Exercise data:
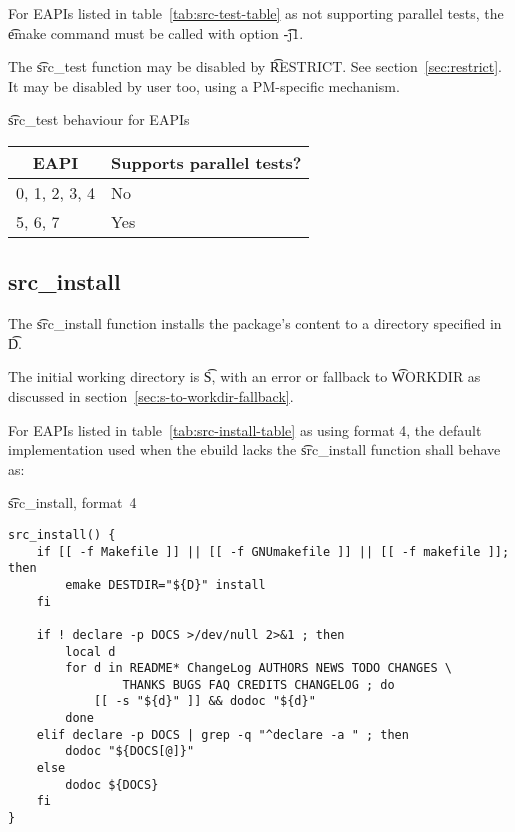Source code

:  For EAPIs listed in table~\ref{tab:src-test-table} as not supporting
parallel tests, the \t{emake} command must be called with option \t{-j1}.

The \t{src_test} function may be disabled by \t{RESTRICT}\@. See section~\ref{sec:restrict}. It may
be disabled by user too, using a PM-specific mechanism.

\begin{centertable}{\t{src_test} behaviour for EAPIs}
    \label{tab:src-test-table}
    \begin{tabular}{ll}
      \toprule
      \multicolumn{1}{c}{\textbf{EAPI}} &
      \multicolumn{1}{c}{\textbf{Supports parallel tests?}} \\
      \midrule
      0, 1, 2, 3, 4     & No  \\
      5, 6, 7           & Yes \\
      \bottomrule
    \end{tabular}
\end{centertable}

\subsection{src_install}

 The \t{src_install} function installs the package's content to a
directory specified in \t{D}.

The initial working directory is \t{S}, with an error or fallback to \t{WORKDIR} as discussed in
section~\ref{sec:s-to-workdir-fallback}.

 For EAPIs listed in table~\ref{tab:src-install-table} as using format
4, the default implementation used when the ebuild lacks the \t{src_install} function shall behave
as:

\begin{listing}[H]
\caption{\t{src_install}, format~4}
\begin{verbatim}
src_install() {
    if [[ -f Makefile ]] || [[ -f GNUmakefile ]] || [[ -f makefile ]]; then
        emake DESTDIR="${D}" install
    fi

    if ! declare -p DOCS >/dev/null 2>&1 ; then
        local d
        for d in README* ChangeLog AUTHORS NEWS TODO CHANGES \
                THANKS BUGS FAQ CREDITS CHANGELOG ; do
            [[ -s "${d}" ]] && dodoc "${d}"
        done
    elif declare -p DOCS | grep -q "^declare -a " ; then
        dodoc "${DOCS[@]}"
    else
        dodoc ${DOCS}
    fi
}
\end{verbatim}
\end{listing}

Try it: Your job is to return all lines above that hold the word "format".

Expected output:
 For EAPIs listed in table~\ref{tab:src-install-table} as using format
\caption{\t{src_install}, format~4}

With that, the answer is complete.